I think if anyone has magic, it must be Elsa.
And maybe, maybe me.
19
Dad is back from his latest trip for a few days, so on Saturday we have our annual sundae-making competition with Danny’s family. Helen was so eager she called every single day this week to confirm, even the days Danny was sickest, which were all the days I didn’t have time to visit him.
“Thanks for waiting for me to do the competition,” Dad says when we get to their house, loaded down with ice cream flavors and a few of our favorite traditional toppings.
“It’s a family thing,” I say. “It has to be the whole family.” I let Dad hold my hand, even though I usually think it’s babyish. Today it’s nice.
“Dad is only our family sometimes,” Jake says. It’s going to be one of those days with Jake. The ones where he says whatever pops into his head, even if it’s a little mean or awkward or downright wrong. These aren’t the worst days with Jake, but they’re hard. He’ll comment on the way a stranger looks or tell Mom’s friends something rude she said about them behind closed doors.
Dad looks sad at this comment, even though he knows how Jake is.
“That’s not how family works!” I say. “Dad’s in our family when he’s at home and when he’s on the road.”
“I would never want to be a truck driver,” Jake says.
“You don’t have to be one,” I say. I squeeze Dad’s hand.
“Well, we’re just so pleased you could all make it,” Helen says. She looks a little weepy and a little nervous. This is how she looks all the time now.
Danny promised he wouldn’t tell anyone about our new hypothesis, but I’m suspicious he let something slip to his mother. She’s looking at me in a brand-new way, and it’s making me itchy. She hugs me three times in three minutes, and that is too many hugs.
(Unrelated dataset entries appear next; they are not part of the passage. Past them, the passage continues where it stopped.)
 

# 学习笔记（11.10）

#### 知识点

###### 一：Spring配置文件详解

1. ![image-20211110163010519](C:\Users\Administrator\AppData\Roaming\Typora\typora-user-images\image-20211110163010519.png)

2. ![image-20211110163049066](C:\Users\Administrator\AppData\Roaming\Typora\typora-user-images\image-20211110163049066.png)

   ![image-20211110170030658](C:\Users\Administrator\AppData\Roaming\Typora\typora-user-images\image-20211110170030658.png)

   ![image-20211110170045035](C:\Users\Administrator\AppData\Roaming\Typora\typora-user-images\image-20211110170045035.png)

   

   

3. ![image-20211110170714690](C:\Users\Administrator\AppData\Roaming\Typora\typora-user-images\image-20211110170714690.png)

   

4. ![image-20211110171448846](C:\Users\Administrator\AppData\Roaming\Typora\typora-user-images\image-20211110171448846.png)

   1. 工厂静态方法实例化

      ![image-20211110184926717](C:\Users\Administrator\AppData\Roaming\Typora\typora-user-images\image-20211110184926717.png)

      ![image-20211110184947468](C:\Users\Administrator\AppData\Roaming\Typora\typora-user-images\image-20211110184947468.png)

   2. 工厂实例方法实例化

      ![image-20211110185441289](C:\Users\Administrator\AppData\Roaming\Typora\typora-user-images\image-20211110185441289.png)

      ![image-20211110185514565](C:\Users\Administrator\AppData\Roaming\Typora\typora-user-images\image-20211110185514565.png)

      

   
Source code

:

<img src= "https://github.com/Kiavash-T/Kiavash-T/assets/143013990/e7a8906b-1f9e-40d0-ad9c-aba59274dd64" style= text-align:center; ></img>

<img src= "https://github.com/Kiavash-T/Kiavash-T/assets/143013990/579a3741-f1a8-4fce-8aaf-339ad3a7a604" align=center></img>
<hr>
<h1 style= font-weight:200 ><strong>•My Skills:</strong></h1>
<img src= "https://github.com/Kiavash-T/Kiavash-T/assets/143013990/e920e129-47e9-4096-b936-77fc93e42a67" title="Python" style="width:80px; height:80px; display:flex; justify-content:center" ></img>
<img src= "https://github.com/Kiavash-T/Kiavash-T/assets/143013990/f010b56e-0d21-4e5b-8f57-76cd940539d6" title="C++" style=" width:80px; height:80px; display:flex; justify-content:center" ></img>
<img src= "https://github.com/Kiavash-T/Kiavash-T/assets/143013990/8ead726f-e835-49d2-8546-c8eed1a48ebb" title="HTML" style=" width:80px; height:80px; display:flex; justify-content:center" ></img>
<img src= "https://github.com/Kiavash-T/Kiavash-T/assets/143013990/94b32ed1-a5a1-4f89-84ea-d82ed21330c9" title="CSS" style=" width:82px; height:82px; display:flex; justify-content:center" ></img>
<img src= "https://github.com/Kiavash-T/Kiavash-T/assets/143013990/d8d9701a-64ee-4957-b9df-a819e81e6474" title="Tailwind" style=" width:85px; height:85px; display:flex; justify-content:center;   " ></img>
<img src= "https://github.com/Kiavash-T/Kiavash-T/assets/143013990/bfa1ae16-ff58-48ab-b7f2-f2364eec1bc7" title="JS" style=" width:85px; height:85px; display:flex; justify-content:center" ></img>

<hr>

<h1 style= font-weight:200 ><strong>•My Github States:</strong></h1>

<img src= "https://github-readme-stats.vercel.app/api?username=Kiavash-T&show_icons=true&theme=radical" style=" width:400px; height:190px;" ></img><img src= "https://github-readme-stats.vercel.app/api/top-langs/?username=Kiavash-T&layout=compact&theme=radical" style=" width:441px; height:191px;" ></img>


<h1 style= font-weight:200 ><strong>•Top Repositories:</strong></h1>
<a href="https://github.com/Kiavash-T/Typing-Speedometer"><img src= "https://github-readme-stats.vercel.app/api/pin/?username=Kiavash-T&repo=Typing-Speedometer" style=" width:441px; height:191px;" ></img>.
The second we’re inside, she starts snapping pictures of me and Danny, and no matter how many times he tells her to stop, she won’t.
“You can see me anytime,” he says with his arms crossed over his chest. “You don’t need a million photos of me.” I wonder what Ms. Fitch would say about the photos. I think Helen is taking pictures of the way she wants things to be, more than the way they are. Ms. Fitch would approve, I think. “Art isn’t a research paper,” she said last week. “There’s no right or wrong. It’s about the things you want and miss and love and wish you knew.”
I hope Helen’s photos show her what she wants to see.
Last night Danny called me, but I could barely hear him. His voice was hoarse and small. He didn’t sound anything like regular Danny. He said something was wrong with his throat and that he had a brand-new infection in his ears.
He begged me to come over. I did. He felt better after about half an hour.
“See, you’re fixing me,” he said, but I disagreed.
“I’m like cold medicine,” I said, pulling out my notebook to show him the patterns. “You feel better for a little, but then you feel worse. I don’t make you not sick, I just fix your symptoms.”
But Danny didn’t want to hear it. “We don’t know how it works,” he said. “That’s why we have to go to Vermont. To find out.”
He’s right. We don’t know if I’m like cold medicine or if I have to be within five feet of him for the rest of our lives to keep him well.
We need more answers. And we aren’t getting them from any of the doctors on Danny’s “team.”
“I want to remember every wonderful day,” Helen says, snapping another photo and saying the word wonderful like it’s a dessert she’s licking up. “Stand closer to Danny, Clover.”
I give Danny a look. “Did you tell her?” I whisper.
Danny shrugs.
“You promised!”
“I didn’t tell her, but she kind of guessed on her own. You’re not the only scientist. Mom knows stuff too.”
“Did you ask her about Vermont again?” I ask. “Vermont is more important than me anyway.”
“You know she won’t let me travel. She says I’ll get even more infections if I’m in new environments.”
We should be whispering more quietly, but everyone’s talking over everyone else, so we’re pretty sure no one’s listening to us. Jake is being very loud; he’s a great distraction sometimes.
“We have to get there on our own,” Danny says.
I’d do absolutely anything to find out what’s wrong, and I’m pretty sure the clinic is the only hope we have. We will figure out a way.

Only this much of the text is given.